PROBLEM TO WORK ON — Each line of the data holding "NULL" should be found and copied.

***** RECORDS SUPPLIED

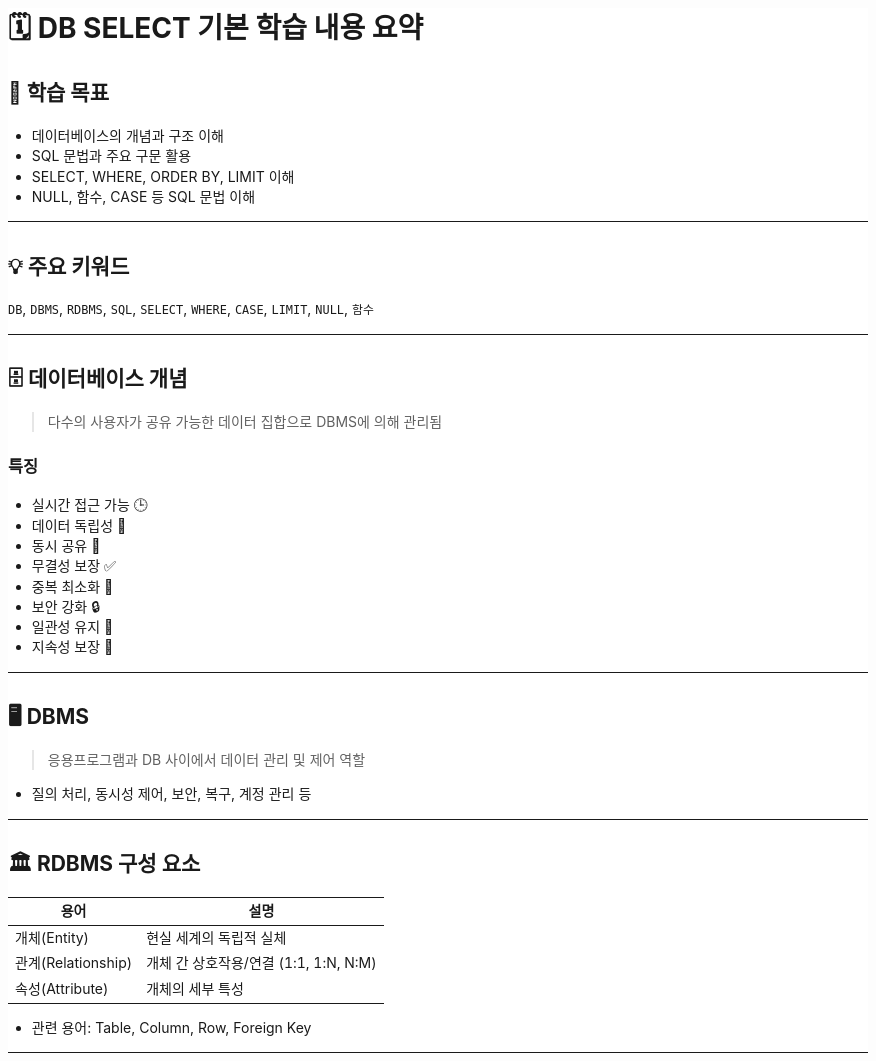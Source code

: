 # 🗓️ DB SELECT 기본 학습 내용 요약

## 🎯 학습 목표
- 데이터베이스의 개념과 구조 이해
- SQL 문법과 주요 구문 활용
- SELECT, WHERE, ORDER BY, LIMIT 이해
- NULL, 함수, CASE 등 SQL 문법 이해

---

## 💡 주요 키워드
`DB`, `DBMS`, `RDBMS`, `SQL`, `SELECT`, `WHERE`, `CASE`, `LIMIT`, `NULL`, `함수`

---

## 🗄️ 데이터베이스 개념
> 다수의 사용자가 공유 가능한 데이터 집합으로 DBMS에 의해 관리됨

### 특징
- 실시간 접근 가능 🕒
- 데이터 독립성 🔗
- 동시 공유 👥
- 무결성 보장 ✅
- 중복 최소화 🔄
- 보안 강화 🔒
- 일관성 유지 📏
- 지속성 보장 💾

---

## 🖥️ DBMS
> 응용프로그램과 DB 사이에서 데이터 관리 및 제어 역할
- 질의 처리, 동시성 제어, 보안, 복구, 계정 관리 등

---

## 🏛️ RDBMS 구성 요소
| 용어 | 설명 |
|------|------|
| 개체(Entity) | 현실 세계의 독립적 실체 |
| 관계(Relationship) | 개체 간 상호작용/연결 (1:1, 1:N, N:M) |
| 속성(Attribute) | 개체의 세부 특성 |

+ 관련 용어: Table, Column, Row, Foreign Key

---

**********

ANSWER TO THE EXERCISE —
- NULL, 함수, CASE 등 SQL 문법 이해
`DB`, `DBMS`, `RDBMS`, `SQL`, `SELECT`, `WHERE`, `CASE`, `LIMIT`, `NULL`, `함수`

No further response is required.